Swiss Deep Tech Enters Cislunar Race
The timing aligns with accelerating European interest in lunar mobility. Astrobotic completed record-breaking RDRE hot-fire tests in April 2026, while NASA awarded Juno Propulsion funding for an RDRE demo the same year. Stellar Alpina differentiates through a Swiss precision focus on modular RDRE systems integrated with lunar landers rather than standalone engines.
Rapid Iteration Targets Propulsion Bottleneck
Traditional in-space propulsion has seen little architectural change in decades. After reaching orbit, assets still rely on systems that limit high-energy transfers and frequent lunar missions. Stellar Alpina targets this gap with engines that deliver up to 10x less volume and fewer mechanical components.
Modular RDRE Design Offers Efficiency Edge
The company integrates RDRE propulsion directly into modular vehicles and landers. This approach contrasts with competitors like Venus Aerospace, which targets atmospheric hypersonics, and Detonation Space, which focuses on general efficiency gains. Stellar Alpina's integrated platform aims for orbital logistics and lunar economy applications.
As founder Victor Elliesen noted:
"Our way to commercialization is to talk to as many customers as possible… Who says the first RDRE can’t come from Europe?"
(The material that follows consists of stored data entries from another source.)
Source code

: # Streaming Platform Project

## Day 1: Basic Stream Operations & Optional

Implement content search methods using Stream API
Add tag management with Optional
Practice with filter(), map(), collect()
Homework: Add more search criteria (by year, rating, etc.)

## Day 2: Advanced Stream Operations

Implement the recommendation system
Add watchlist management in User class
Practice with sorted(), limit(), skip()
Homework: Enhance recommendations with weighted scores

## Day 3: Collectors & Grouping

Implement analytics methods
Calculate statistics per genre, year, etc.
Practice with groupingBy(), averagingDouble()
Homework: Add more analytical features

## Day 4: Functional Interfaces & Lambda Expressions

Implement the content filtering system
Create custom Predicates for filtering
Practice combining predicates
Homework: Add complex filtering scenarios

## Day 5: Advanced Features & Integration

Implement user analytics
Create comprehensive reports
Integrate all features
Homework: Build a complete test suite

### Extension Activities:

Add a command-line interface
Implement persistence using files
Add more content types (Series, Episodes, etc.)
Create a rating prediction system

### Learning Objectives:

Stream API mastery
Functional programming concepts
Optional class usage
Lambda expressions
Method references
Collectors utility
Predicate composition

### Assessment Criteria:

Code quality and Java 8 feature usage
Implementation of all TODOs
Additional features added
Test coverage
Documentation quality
Founderful Leads Swiss Space Bet
Founderful led the round alongside LP&E and participated with support from ESA BIC Switzerland and Venture Kick. The pre-seed investor's portfolio includes aerospace hardware like Wingtra and emphasizes early deep-tech backing for university-rooted Swiss teams. ESA BIC provides non-dilutive validation and network access for space hardware.
Cislunar Market Expands at Double Digits
The cislunar infrastructure market is projected to grow from $3.77B in 2022 to $14.52B by 2033 at a 13.48% CAGR. Broader space propulsion is expected to reach $14.41B by 2031. Government lunar programs and private propulsion innovation drive capital into the sector.
82-Day Hotfire Milestone Signals Momentum
With deployments still ahead, Stellar Alpina plans to test a new engine configuration every two weeks, hire 12 or more employees, and deliver a spaceflight-ready RDRE by 2028.